Nel settembre dell’anno scorso la guerra civile è terminata, ma gli eserciti continuano i reclutamenti di minori.
Nel settembre dell’anno scorso la guerra civile è terminata, ma gli eserciti continuano i reclutamenti di minori.
In Sud Sudan, nel settembre del 2018 è stata sottoscritto un accordo di pace dopo il conflitto tra il presidente Salva Kiir, dell’etnia denka, e l’ex-vicepresidente Riek Machar, etnia nuer, che durava da cinque anni. Ma la guerra civile ha ancora conseguenze drammatiche: sia nelle file dell’esercito regolare che in quelle dei ribelli, continuano a essere arruolati con la forza migliaia di bambini soldato, ovviamente contro qualsiasi diritto umano fondamentale. Entrambi gli schieramenti, comunque, negano ogni coinvolgimento in questi reclutamenti forzati. Ma nel Paese i bambini soldato sono, secondo l’Unicef, 19.000.

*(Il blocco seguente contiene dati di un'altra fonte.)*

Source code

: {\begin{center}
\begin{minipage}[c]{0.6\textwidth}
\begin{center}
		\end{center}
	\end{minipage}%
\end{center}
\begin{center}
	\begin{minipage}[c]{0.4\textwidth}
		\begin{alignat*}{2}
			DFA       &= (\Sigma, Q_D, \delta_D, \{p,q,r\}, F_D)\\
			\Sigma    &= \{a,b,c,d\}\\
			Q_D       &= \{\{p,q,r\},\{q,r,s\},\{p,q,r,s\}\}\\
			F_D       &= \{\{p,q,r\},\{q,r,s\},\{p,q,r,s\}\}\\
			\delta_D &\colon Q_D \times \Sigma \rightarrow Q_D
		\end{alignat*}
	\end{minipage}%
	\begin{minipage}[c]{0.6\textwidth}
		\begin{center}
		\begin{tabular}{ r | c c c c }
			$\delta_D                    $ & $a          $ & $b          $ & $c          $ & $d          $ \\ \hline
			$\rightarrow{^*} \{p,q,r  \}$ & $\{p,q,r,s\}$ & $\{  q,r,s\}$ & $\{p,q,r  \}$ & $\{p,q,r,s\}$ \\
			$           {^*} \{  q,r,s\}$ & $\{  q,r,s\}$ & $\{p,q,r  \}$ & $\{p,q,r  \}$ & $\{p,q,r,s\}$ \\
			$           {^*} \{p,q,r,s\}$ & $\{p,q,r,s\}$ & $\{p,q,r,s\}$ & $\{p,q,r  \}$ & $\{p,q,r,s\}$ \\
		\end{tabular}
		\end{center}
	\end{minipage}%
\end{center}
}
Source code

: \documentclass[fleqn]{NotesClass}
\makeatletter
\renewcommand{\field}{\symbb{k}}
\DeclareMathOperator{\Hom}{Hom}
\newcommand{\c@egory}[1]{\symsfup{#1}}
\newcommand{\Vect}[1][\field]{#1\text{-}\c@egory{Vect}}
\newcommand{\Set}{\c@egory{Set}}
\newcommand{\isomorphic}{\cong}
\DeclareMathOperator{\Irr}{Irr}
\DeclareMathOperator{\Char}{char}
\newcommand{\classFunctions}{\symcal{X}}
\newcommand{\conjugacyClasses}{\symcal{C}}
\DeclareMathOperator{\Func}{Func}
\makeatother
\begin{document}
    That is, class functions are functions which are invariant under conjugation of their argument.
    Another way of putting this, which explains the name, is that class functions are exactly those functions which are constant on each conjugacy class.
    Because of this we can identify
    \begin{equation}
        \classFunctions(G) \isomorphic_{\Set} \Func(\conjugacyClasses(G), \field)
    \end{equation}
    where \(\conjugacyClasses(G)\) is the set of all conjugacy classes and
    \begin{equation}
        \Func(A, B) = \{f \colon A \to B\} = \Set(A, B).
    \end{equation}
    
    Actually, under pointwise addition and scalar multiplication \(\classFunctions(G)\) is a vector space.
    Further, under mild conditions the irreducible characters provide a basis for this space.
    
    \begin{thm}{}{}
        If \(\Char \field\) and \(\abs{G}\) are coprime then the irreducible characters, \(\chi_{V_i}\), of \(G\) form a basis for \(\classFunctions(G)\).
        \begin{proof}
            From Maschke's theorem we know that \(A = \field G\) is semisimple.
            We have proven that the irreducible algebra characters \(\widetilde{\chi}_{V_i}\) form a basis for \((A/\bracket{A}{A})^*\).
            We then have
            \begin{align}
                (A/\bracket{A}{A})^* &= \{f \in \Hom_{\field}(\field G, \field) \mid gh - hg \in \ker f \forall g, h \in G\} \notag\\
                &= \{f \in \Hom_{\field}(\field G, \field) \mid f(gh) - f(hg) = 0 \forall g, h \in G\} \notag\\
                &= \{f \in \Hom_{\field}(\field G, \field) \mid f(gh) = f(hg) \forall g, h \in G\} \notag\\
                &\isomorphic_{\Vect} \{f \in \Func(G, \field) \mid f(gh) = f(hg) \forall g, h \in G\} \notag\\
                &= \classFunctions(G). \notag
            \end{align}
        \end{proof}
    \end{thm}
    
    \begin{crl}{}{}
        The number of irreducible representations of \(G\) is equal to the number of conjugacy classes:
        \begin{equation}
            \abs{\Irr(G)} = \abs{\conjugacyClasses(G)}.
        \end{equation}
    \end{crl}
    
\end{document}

Per questa situazione, tre ragazzi di un villaggio nello stato di Warrap – Nelson di 17 anni, Chock di 14 e Deng di 12 – sono scappati dai reclutatori del governo, trovando protezione a Wau, nello stato Bahr al-Ghazal Occidentale. Come riportato da Nigrizia, Nelson, nascosto da mesi in un centro scolastico nella periferia della cittadina, ha raccontato:
“I soldati hanno detto a mio padre che se non mi avesse consegnato, gli avrebbero portato via sette mucche. Mi sono rifiutato, così ha lui chiamato i soldati che mi hanno bloccato mentre ero in chiesa. Mi hanno picchiato a sangue e mi hanno messo in una cella ma sono riuscito a fuggire, arrivando qui a Wau. […] Non gli porto rancore, anche se è stato lui a mettermi in questa situazione. E non posso tornare a casa, perché i soldati mi prenderebbero di nuovo.”
I cugini Deng e Chock, che sono in salvo nello stesso centro, hanno riportato una storia simile.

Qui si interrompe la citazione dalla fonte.